→ **Task instructions**
On every line of the listing, check for "https"; copy the lines that have it.

__________

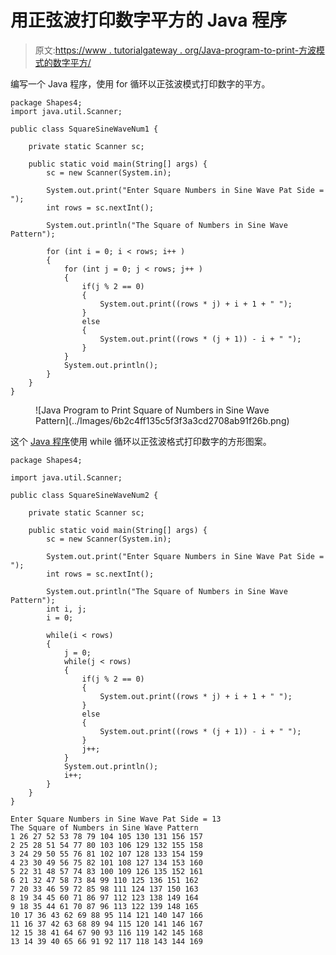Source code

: # 用正弦波打印数字平方的 Java 程序

> 原文:[https://www . tutorialgateway . org/Java-program-to-print-方波模式的数字平方/](https://www.tutorialgateway.org/java-program-to-print-square-of-numbers-in-sine-wave-pattern/)

编写一个 Java 程序，使用 for 循环以正弦波模式打印数字的平方。

```
package Shapes4;
import java.util.Scanner;

public class SquareSineWaveNum1 {

	private static Scanner sc;

	public static void main(String[] args) {
		sc = new Scanner(System.in);

		System.out.print("Enter Square Numbers in Sine Wave Pat Side = ");
		int rows = sc.nextInt();

		System.out.println("The Square of Numbers in Sine Wave Pattern");

		for (int i = 0; i < rows; i++ ) 
		{
			for (int j = 0; j < rows; j++ ) 
			{
				if(j % 2 == 0)
				{
					System.out.print((rows * j) + i + 1 + " ");
				}
				else
				{
					System.out.print((rows * (j + 1)) - i + " ");
				}	
			}
			System.out.println();
		}
	}
}
```

<figure class="wp-block-image size-large">![Java Program to Print Square of Numbers in Sine Wave Pattern](../Images/6b2c4ff135c5f3f3a3cd2708ab91f26b.png)</figure>

这个 [Java 程序](https://www.tutorialgateway.org/learn-java-programs/)使用 while 循环以正弦波格式打印数字的方形图案。

```
package Shapes4;

import java.util.Scanner;

public class SquareSineWaveNum2 {

	private static Scanner sc;

	public static void main(String[] args) {
		sc = new Scanner(System.in);

		System.out.print("Enter Square Numbers in Sine Wave Pat Side = ");
		int rows = sc.nextInt();

		System.out.println("The Square of Numbers in Sine Wave Pattern");
		int i, j;
		i = 0;

		while(i < rows) 
		{
			j = 0; 
			while(j < rows) 
			{
				if(j % 2 == 0)
				{
					System.out.print((rows * j) + i + 1 + " ");
				}
				else
				{
					System.out.print((rows * (j + 1)) - i + " ");
				}	
				j++;
			}
			System.out.println();
			i++;
		}
	}
}
```

```
Enter Square Numbers in Sine Wave Pat Side = 13
The Square of Numbers in Sine Wave Pattern
1 26 27 52 53 78 79 104 105 130 131 156 157 
2 25 28 51 54 77 80 103 106 129 132 155 158 
3 24 29 50 55 76 81 102 107 128 133 154 159 
4 23 30 49 56 75 82 101 108 127 134 153 160 
5 22 31 48 57 74 83 100 109 126 135 152 161 
6 21 32 47 58 73 84 99 110 125 136 151 162 
7 20 33 46 59 72 85 98 111 124 137 150 163 
8 19 34 45 60 71 86 97 112 123 138 149 164 
9 18 35 44 61 70 87 96 113 122 139 148 165 
10 17 36 43 62 69 88 95 114 121 140 147 166 
11 16 37 42 63 68 89 94 115 120 141 146 167 
12 15 38 41 64 67 90 93 116 119 142 145 168 
13 14 39 40 65 66 91 92 117 118 143 144 169 
```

__________

→ **Result**
> 原文:[https://www . tutorialgateway . org/Java-program-to-print-方波模式的数字平方/](https://www.tutorialgateway.org/java-program-to-print-square-of-numbers-in-sine-wave-pattern/)
这个 [Java 程序](https://www.tutorialgateway.org/learn-java-programs/)使用 while 循环以正弦波格式打印数字的方形图案。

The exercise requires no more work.